Could you filter the records below down to the lines that include the word "sockets"?
··· Data
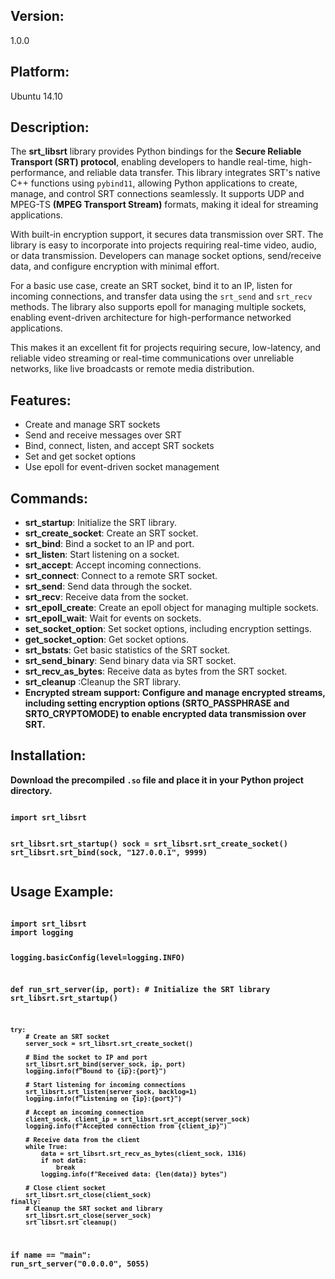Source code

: <h2>Version:</h2>
<p>1.0.0</p>

<h2>Platform:</h2>
<p>Ubuntu 14.10</p>

<h2>Description:</h2>
<p>
The <strong>srt_libsrt</strong> library provides Python bindings for the <strong>Secure Reliable Transport (SRT) protocol</strong>, enabling developers to handle real-time, high-performance, and reliable data transfer. This library integrates SRT's native C++ functions using <code>pybind11</code>, allowing Python applications to create, manage, and control SRT connections seamlessly. It supports UDP and MPEG-TS <strong>(MPEG Transport Stream)</strong> formats, making it ideal for streaming applications.

With built-in encryption support, it secures data transmission over SRT. The library is easy to incorporate into projects requiring real-time video, audio, or data transmission. Developers can manage socket options, send/receive data, and configure encryption with minimal effort.

For a basic use case, create an SRT socket, bind it to an IP, listen for incoming connections, and transfer data using the <code>srt_send</code> and <code>srt_recv</code> methods. The library also supports epoll for managing multiple sockets, enabling event-driven architecture for high-performance networked applications.

This makes it an excellent fit for projects requiring secure, low-latency, and reliable video streaming or real-time communications over unreliable networks, like live broadcasts or remote media distribution.
</p>

<h2>Features:</h2>
<ul>
    <li>Create and manage SRT sockets</li>
    <li>Send and receive messages over SRT</li>
    <li>Bind, connect, listen, and accept SRT sockets</li>
    <li>Set and get socket options</li>
    <li>Use epoll for event-driven socket management</li>
</ul>

<h2>Commands:</h2>
<ul>
    <li><strong>srt_startup</strong>: Initialize the SRT library.</li>
    <li><strong>srt_create_socket</strong>: Create an SRT socket.</li>
    <li><strong>srt_bind</strong>: Bind a socket to an IP and port.</li>
    <li><strong>srt_listen</strong>: Start listening on a socket.</li>
    <li><strong>srt_accept</strong>: Accept incoming connections.</li>
    <li><strong>srt_connect</strong>: Connect to a remote SRT socket.</li>
    <li><strong>srt_send</strong>: Send data through the socket.</li>
    <li><strong>srt_recv</strong>: Receive data from the socket.</li>
    <li><strong>srt_epoll_create</strong>: Create an epoll object for managing multiple sockets.</li>
    <li><strong>srt_epoll_wait</strong>: Wait for events on sockets.</li>
    <li><strong>set_socket_option</strong>: Set socket options, including encryption settings.</li>
    <li><strong>get_socket_option</strong>: Get socket options.</li>
    <li><strong>srt_bstats</strong>: Get basic statistics of the SRT socket.</li>
    <li><strong>srt_send_binary</strong>: Send binary data via SRT socket.</li>
    <li><strong>srt_recv_as_bytes</strong>: Receive data as bytes from the SRT socket.</li>
    <li><strong>srt_cleanup</strong> :Cleanup the SRT library.</li>
    <li><strong>Encrypted stream support: Configure and manage encrypted streams, including setting encryption options (SRTO_PASSPHRASE and SRTO_CRYPTOMODE) to enable encrypted data transmission over SRT.</li>
</ul>

<h2>Installation:</h2>
<p>
    Download the precompiled <code>.so</code> file and place it in your Python project directory.
</p>
<pre><code>
import srt_libsrt

srt_libsrt.srt_startup()
sock = srt_libsrt.srt_create_socket()
srt_libsrt.srt_bind(sock, "127.0.0.1", 9999)
</code></pre>

<h2>Usage Example:</h2>
<pre><code>
import srt_libsrt
import logging

    
logging.basicConfig(level=logging.INFO)

def run_srt_server(ip, port):
    # Initialize the SRT library
    srt_libsrt.srt_startup()

    try:
        # Create an SRT socket
        server_sock = srt_libsrt.srt_create_socket()

        # Bind the socket to IP and port
        srt_libsrt.srt_bind(server_sock, ip, port)
        logging.info(f"Bound to {ip}:{port}")

        # Start listening for incoming connections
        srt_libsrt.srt_listen(server_sock, backlog=1)
        logging.info(f"Listening on {ip}:{port}")

        # Accept an incoming connection
        client_sock, client_ip = srt_libsrt.srt_accept(server_sock)
        logging.info(f"Accepted connection from {client_ip}")

        # Receive data from the client
        while True:
            data = srt_libsrt.srt_recv_as_bytes(client_sock, 1316)
            if not data:
                break
            logging.info(f"Received data: {len(data)} bytes")

        # Close client socket
        srt_libsrt.srt_close(client_sock)
    finally:
        # Cleanup the SRT socket and library
        srt_libsrt.srt_close(server_sock)
        srt_libsrt.srt_cleanup()

if __name__ == "__main__":
    run_srt_server("0.0.0.0", 5055)
</code></pre>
······
■ **Response for this exercise**
For a basic use case, create an SRT socket, bind it to an IP, listen for incoming connections, and transfer data using the <code>srt_send</code> and <code>srt_recv</code> methods. The library also supports epoll for managing multiple sockets, enabling event-driven architecture for high-performance networked applications.
    <li>Create and manage SRT sockets</li>
    <li>Bind, connect, listen, and accept SRT sockets</li>
    <li><strong>srt_epoll_create</strong>: Create an epoll object for managing multiple sockets.</li>
    <li><strong>srt_epoll_wait</strong>: Wait for events on sockets.</li>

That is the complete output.